------ Records provided

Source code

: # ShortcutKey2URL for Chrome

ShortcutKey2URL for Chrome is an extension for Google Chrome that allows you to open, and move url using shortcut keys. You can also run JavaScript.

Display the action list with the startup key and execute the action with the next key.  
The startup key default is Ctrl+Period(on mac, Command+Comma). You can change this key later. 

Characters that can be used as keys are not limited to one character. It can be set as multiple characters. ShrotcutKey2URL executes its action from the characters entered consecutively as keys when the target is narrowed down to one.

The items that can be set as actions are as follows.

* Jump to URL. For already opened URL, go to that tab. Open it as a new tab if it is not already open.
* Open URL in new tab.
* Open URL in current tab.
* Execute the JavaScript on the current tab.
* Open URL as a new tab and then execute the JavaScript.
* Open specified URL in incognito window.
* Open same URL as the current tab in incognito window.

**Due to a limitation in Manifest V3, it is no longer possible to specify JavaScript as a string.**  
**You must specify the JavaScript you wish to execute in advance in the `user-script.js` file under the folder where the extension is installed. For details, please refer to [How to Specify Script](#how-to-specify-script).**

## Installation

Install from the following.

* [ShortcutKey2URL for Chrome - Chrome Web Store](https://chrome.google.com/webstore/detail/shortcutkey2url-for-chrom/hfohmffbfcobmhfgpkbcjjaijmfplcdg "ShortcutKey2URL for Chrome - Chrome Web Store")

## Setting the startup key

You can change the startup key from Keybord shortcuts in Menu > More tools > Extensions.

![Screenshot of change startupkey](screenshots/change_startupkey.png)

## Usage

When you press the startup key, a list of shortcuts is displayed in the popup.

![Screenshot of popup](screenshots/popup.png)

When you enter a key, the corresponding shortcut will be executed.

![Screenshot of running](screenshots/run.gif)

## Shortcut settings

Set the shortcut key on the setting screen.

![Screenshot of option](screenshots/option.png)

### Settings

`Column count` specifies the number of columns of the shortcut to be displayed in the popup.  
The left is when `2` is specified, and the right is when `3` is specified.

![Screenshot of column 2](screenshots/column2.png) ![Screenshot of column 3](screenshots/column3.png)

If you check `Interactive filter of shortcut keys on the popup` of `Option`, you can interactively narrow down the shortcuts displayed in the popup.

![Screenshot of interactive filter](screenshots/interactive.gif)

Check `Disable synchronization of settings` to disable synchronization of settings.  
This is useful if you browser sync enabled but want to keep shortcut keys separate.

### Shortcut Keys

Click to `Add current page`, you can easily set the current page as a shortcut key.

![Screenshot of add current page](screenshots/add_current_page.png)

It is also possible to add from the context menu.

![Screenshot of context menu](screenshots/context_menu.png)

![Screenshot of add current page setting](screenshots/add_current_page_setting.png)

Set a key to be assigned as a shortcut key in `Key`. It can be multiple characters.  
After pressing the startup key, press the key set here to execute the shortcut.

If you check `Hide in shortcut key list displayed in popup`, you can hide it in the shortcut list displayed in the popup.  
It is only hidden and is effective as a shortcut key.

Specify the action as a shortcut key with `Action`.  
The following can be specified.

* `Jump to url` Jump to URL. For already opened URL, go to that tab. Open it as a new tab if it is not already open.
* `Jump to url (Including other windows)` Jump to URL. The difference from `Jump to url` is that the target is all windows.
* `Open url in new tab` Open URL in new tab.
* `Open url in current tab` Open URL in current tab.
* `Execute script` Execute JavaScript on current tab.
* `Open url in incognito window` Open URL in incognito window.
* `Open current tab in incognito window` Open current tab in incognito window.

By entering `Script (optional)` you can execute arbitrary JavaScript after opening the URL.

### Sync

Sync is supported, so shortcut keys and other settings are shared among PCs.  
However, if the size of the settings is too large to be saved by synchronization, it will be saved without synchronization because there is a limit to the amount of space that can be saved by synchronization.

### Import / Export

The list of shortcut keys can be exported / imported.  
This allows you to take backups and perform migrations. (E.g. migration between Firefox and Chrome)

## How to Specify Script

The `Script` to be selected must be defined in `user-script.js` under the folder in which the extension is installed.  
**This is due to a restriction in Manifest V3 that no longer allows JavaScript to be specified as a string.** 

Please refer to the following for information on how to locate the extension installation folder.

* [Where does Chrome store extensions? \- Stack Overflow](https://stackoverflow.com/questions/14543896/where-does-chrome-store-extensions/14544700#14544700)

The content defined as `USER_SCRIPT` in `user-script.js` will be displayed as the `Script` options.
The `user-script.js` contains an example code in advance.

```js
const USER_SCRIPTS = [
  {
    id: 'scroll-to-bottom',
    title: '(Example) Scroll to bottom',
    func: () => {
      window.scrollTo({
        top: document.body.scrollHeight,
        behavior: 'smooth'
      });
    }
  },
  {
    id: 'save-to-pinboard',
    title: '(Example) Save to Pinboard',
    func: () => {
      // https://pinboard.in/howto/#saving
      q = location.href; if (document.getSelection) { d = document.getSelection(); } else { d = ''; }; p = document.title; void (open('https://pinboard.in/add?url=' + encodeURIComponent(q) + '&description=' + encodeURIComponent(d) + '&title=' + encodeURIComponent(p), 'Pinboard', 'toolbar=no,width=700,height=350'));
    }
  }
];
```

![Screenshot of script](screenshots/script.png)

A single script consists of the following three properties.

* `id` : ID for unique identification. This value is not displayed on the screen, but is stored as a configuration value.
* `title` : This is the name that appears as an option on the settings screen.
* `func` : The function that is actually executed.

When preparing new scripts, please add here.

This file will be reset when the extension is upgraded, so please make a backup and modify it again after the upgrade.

------------

• **Aim of the task**: Would you reproduce every record above exactly as it appears?

• **Written response**:
Source code

: # ShortcutKey2URL for Chrome

ShortcutKey2URL for Chrome is an extension for Google Chrome that allows you to open, and move url using shortcut keys. You can also run JavaScript.

Display the action list with the startup key and execute the action with the next key.  
The startup key default is Ctrl+Period(on mac, Command+Comma). You can change this key later. 

Characters that can be used as keys are not limited to one character. It can be set as multiple characters. ShrotcutKey2URL executes its action from the characters entered consecutively as keys when the target is narrowed down to one.

The items that can be set as actions are as follows.

* Jump to URL. For already opened URL, go to that tab. Open it as a new tab if it is not already open.
* Open URL in new tab.
* Open URL in current tab.
* Execute the JavaScript on the current tab.
* Open URL as a new tab and then execute the JavaScript.
* Open specified URL in incognito window.
* Open same URL as the current tab in incognito window.

**Due to a limitation in Manifest V3, it is no longer possible to specify JavaScript as a string.**  
**You must specify the JavaScript you wish to execute in advance in the `user-script.js` file under the folder where the extension is installed. For details, please refer to [How to Specify Script](#how-to-specify-script).**

## Installation

Install from the following.

* [ShortcutKey2URL for Chrome - Chrome Web Store](https://chrome.google.com/webstore/detail/shortcutkey2url-for-chrom/hfohmffbfcobmhfgpkbcjjaijmfplcdg "ShortcutKey2URL for Chrome - Chrome Web Store")

## Setting the startup key

You can change the startup key from Keybord shortcuts in Menu > More tools > Extensions.

![Screenshot of change startupkey](screenshots/change_startupkey.png)

## Usage

When you press the startup key, a list of shortcuts is displayed in the popup.

![Screenshot of popup](screenshots/popup.png)

When you enter a key, the corresponding shortcut will be executed.

![Screenshot of running](screenshots/run.gif)

## Shortcut settings

Set the shortcut key on the setting screen.

![Screenshot of option](screenshots/option.png)

### Settings

`Column count` specifies the number of columns of the shortcut to be displayed in the popup.  
The left is when `2` is specified, and the right is when `3` is specified.

![Screenshot of column 2](screenshots/column2.png) ![Screenshot of column 3](screenshots/column3.png)

If you check `Interactive filter of shortcut keys on the popup` of `Option`, you can interactively narrow down the shortcuts displayed in the popup.

![Screenshot of interactive filter](screenshots/interactive.gif)

Check `Disable synchronization of settings` to disable synchronization of settings.  
This is useful if you browser sync enabled but want to keep shortcut keys separate.

### Shortcut Keys

Click to `Add current page`, you can easily set the current page as a shortcut key.

![Screenshot of add current page](screenshots/add_current_page.png)

It is also possible to add from the context menu.

![Screenshot of context menu](screenshots/context_menu.png)

![Screenshot of add current page setting](screenshots/add_current_page_setting.png)

Set a key to be assigned as a shortcut key in `Key`. It can be multiple characters.  
After pressing the startup key, press the key set here to execute the shortcut.

If you check `Hide in shortcut key list displayed in popup`, you can hide it in the shortcut list displayed in the popup.  
It is only hidden and is effective as a shortcut key.

Specify the action as a shortcut key with `Action`.  
The following can be specified.

* `Jump to url` Jump to URL. For already opened URL, go to that tab. Open it as a new tab if it is not already open.
* `Jump to url (Including other windows)` Jump to URL. The difference from `Jump to url` is that the target is all windows.
* `Open url in new tab` Open URL in new tab.
* `Open url in current tab` Open URL in current tab.
* `Execute script` Execute JavaScript on current tab.
* `Open url in incognito window` Open URL in incognito window.
* `Open current tab in incognito window` Open current tab in incognito window.

By entering `Script (optional)` you can execute arbitrary JavaScript after opening the URL.

### Sync

Sync is supported, so shortcut keys and other settings are shared among PCs.  
However, if the size of the settings is too large to be saved by synchronization, it will be saved without synchronization because there is a limit to the amount of space that can be saved by synchronization.

### Import / Export

The list of shortcut keys can be exported / imported.  
This allows you to take backups and perform migrations. (E.g. migration between Firefox and Chrome)

## How to Specify Script

The `Script` to be selected must be defined in `user-script.js` under the folder in which the extension is installed.  
**This is due to a restriction in Manifest V3 that no longer allows JavaScript to be specified as a string.** 

Please refer to the following for information on how to locate the extension installation folder.

* [Where does Chrome store extensions? \- Stack Overflow](https://stackoverflow.com/questions/14543896/where-does-chrome-store-extensions/14544700#14544700)

The content defined as `USER_SCRIPT` in `user-script.js` will be displayed as the `Script` options.
The `user-script.js` contains an example code in advance.

```js
const USER_SCRIPTS = [
  {
    id: 'scroll-to-bottom',
    title: '(Example) Scroll to bottom',
    func: () => {
      window.scrollTo({
        top: document.body.scrollHeight,
        behavior: 'smooth'
      });
    }
  },
  {
    id: 'save-to-pinboard',
    title: '(Example) Save to Pinboard',
    func: () => {
      // https://pinboard.in/howto/#saving
      q = location.href; if (document.getSelection) { d = document.getSelection(); } else { d = ''; }; p = document.title; void (open('https://pinboard.in/add?url=' + encodeURIComponent(q) + '&description=' + encodeURIComponent(d) + '&title=' + encodeURIComponent(p), 'Pinboard', 'toolbar=no,width=700,height=350'));
    }
  }
];
```

![Screenshot of script](screenshots/script.png)

A single script consists of the following three properties.

* `id` : ID for unique identification. This value is not displayed on the screen, but is stored as a configuration value.
* `title` : This is the name that appears as an option on the settings screen.
* `func` : The function that is actually executed.

When preparing new scripts, please add here.

This file will be reset when the extension is upgraded, so please make a backup and modify it again after the upgrade.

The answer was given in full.